### RECORDS TO USE ###

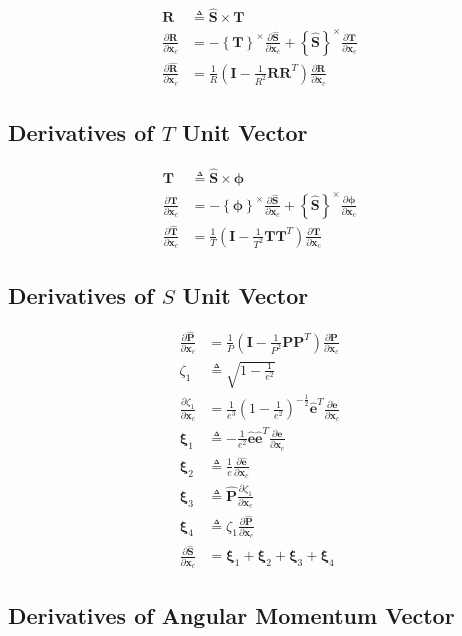 \documentclass[]{article}
\newcommand{\vb}[1]{\bm{#1}} %
\newcommand{\vbh}[1]{\hat{\bm{#1}}} %
\newcommand{\pd}[2]{\frac{\partial #1}{\partial #2}} %
\newcommand{\crossmat}[1]{\left\{ {#1} \right\}^{\times}} %
\newcommand{\xc}[0]{\vb{x}_c}
\begin{document}
\begin{align}
	\vb{R} &\triangleq \vbh{S} \times \vb{T} \\
	\pd{\vb{R}}{\xc} &= -\crossmat{\vb{T}} \pd{\vbh{S}}{\xc} + \crossmat{\vbh{S}} \pd{\vb{T}}{\xc} \\
	\pd{\vbh{R}}{\xc} &= \frac{1}{R} \left( \vb{I} - \frac{1}{R^2} \vb{R} \vb{R}^T \right) \pd{\vb{R}}{\xc}
\end{align}

\subsection{Derivatives of $T$ Unit Vector}

\begin{align}
\vb{T} &\triangleq \vbh{S} \times \vb{\phi} \\
\pd{\vb{T}}{\xc} &= -\crossmat{\vb{\phi}} \pd{\vbh{S}}{\xc} + \crossmat{\vbh{S}} \pd{\vb{\phi}}{\xc} \\
\pd{\vbh{T}}{\xc} &= \frac{1}{T} \left( \vb{I} - \frac{1}{T^2} \vb{T} \vb{T}^T \right) \pd{\vb{T}}{\xc}
\end{align}


\subsection{Derivatives of $S$ Unit Vector}
\label{sec:cartesian2bplanejac_sunit}

\begin{align}
	\pd{\vbh{P}}{\xc} &= \frac{1}{P} \left( \vb{I} - \frac{1}{P^2} \vb{P} \vb{P}^T \right) \pd{\vb{P}}{\xc} \\
	\zeta_1 &\triangleq \sqrt{1 - \frac{1}{e^2}} \\
	\pd{\zeta_1}{\xc} &= \frac{1}{e^3} \left( 1 - \frac{1}{e^2} \right)^{-\frac{1}{2}} \vbh{e}^T \pd{\vb{e}}{\xc} \\
	\vb{\xi}_1 &\triangleq - \frac{1}{e^2} \vbh{e} \vbh{e}^T \pd{\vb{e}}{\xc} \\
	\vb{\xi}_2 &\triangleq \frac{1}{e} \pd{\vbh{e}}{\xc} \\
	\vb{\xi}_3 &\triangleq \vbh{P} \pd{\zeta_1}{\xc} \\
	\vb{\xi}_4 &\triangleq \zeta_1 \pd{\vbh{P}}{\xc} \\
	\label{eq:d_sunit_d_xc_in}
	\pd{\vbh{S}}{\xc} &= \vb{\xi}_1 + \vb{\xi}_2 + \vb{\xi}_3 + \vb{\xi}_4
\end{align}

\subsection{Derivatives of Angular Momentum Vector}
\end{document}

###

ABOUT THIS EXERCISE: In the copy, every entry must appear exactly as written, and no picture may appear.

ANSWER BELOW:
 \documentclass[]{article}
\newcommand{\vb}[1]{\bm{#1}} %
\newcommand{\vbh}[1]{\hat{\bm{#1}}} %
\newcommand{\pd}[2]{\frac{\partial #1}{\partial #2}} %
\newcommand{\crossmat}[1]{\left\{ {#1} \right\}^{\times}} %
\newcommand{\xc}[0]{\vb{x}_c}
\begin{document}
\begin{align}
	\vb{R} &\triangleq \vbh{S} \times \vb{T} \\
	\pd{\vb{R}}{\xc} &= -\crossmat{\vb{T}} \pd{\vbh{S}}{\xc} + \crossmat{\vbh{S}} \pd{\vb{T}}{\xc} \\
	\pd{\vbh{R}}{\xc} &= \frac{1}{R} \left( \vb{I} - \frac{1}{R^2} \vb{R} \vb{R}^T \right) \pd{\vb{R}}{\xc}
\end{align}

\subsection{Derivatives of $T$ Unit Vector}

\begin{align}
\vb{T} &\triangleq \vbh{S} \times \vb{\phi} \\
\pd{\vb{T}}{\xc} &= -\crossmat{\vb{\phi}} \pd{\vbh{S}}{\xc} + \crossmat{\vbh{S}} \pd{\vb{\phi}}{\xc} \\
\pd{\vbh{T}}{\xc} &= \frac{1}{T} \left( \vb{I} - \frac{1}{T^2} \vb{T} \vb{T}^T \right) \pd{\vb{T}}{\xc}
\end{align}


\subsection{Derivatives of $S$ Unit Vector}
\label{sec:cartesian2bplanejac_sunit}

\begin{align}
	\pd{\vbh{P}}{\xc} &= \frac{1}{P} \left( \vb{I} - \frac{1}{P^2} \vb{P} \vb{P}^T \right) \pd{\vb{P}}{\xc} \\
	\zeta_1 &\triangleq \sqrt{1 - \frac{1}{e^2}} \\
	\pd{\zeta_1}{\xc} &= \frac{1}{e^3} \left( 1 - \frac{1}{e^2} \right)^{-\frac{1}{2}} \vbh{e}^T \pd{\vb{e}}{\xc} \\
	\vb{\xi}_1 &\triangleq - \frac{1}{e^2} \vbh{e} \vbh{e}^T \pd{\vb{e}}{\xc} \\
	\vb{\xi}_2 &\triangleq \frac{1}{e} \pd{\vbh{e}}{\xc} \\
	\vb{\xi}_3 &\triangleq \vbh{P} \pd{\zeta_1}{\xc} \\
	\vb{\xi}_4 &\triangleq \zeta_1 \pd{\vbh{P}}{\xc} \\
	\label{eq:d_sunit_d_xc_in}
	\pd{\vbh{S}}{\xc} &= \vb{\xi}_1 + \vb{\xi}_2 + \vb{\xi}_3 + \vb{\xi}_4
\end{align}

\subsection{Derivatives of Angular Momentum Vector}
\end{document}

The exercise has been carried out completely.